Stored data

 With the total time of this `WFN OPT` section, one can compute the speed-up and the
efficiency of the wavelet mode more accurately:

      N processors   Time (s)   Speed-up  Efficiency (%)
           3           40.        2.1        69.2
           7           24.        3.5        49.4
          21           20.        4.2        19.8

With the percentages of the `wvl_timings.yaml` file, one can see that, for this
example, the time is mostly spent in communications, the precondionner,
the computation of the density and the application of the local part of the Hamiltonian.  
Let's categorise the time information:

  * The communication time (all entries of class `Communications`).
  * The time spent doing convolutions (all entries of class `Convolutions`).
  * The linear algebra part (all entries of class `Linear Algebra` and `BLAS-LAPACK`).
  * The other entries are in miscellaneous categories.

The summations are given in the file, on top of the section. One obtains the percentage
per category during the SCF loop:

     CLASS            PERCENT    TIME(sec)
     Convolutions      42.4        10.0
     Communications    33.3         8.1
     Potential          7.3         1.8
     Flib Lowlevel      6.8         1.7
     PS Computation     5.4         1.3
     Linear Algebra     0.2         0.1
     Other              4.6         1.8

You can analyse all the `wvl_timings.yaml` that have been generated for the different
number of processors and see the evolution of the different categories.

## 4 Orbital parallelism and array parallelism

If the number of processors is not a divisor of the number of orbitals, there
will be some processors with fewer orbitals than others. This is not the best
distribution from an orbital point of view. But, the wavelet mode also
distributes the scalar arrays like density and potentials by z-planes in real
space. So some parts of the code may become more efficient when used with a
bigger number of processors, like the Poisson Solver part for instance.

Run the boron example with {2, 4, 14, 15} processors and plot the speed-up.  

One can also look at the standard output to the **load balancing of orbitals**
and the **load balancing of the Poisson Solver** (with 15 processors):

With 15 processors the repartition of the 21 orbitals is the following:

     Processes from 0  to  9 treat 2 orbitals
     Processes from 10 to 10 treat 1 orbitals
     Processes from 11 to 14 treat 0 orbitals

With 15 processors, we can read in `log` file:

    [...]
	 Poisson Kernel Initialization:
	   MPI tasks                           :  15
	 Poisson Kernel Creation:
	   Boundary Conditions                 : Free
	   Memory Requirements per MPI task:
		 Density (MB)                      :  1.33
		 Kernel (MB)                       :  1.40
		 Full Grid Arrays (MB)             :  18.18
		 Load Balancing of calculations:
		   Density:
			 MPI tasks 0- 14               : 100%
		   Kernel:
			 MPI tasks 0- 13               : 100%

TASK ITEM:
Keeping every character as it is, restate the lines above that run from the line with "You can analyse" through the line with "distribution from an", both included, and nothing else.

EXERCISE RESPONSE:
You can analyse all the `wvl_timings.yaml` that have been generated for the different
number of processors and see the evolution of the different categories.

## 4 Orbital parallelism and array parallelism

If the number of processors is not a divisor of the number of orbitals, there
will be some processors with fewer orbitals than others. This is not the best
distribution from an orbital point of view. But, the wavelet mode also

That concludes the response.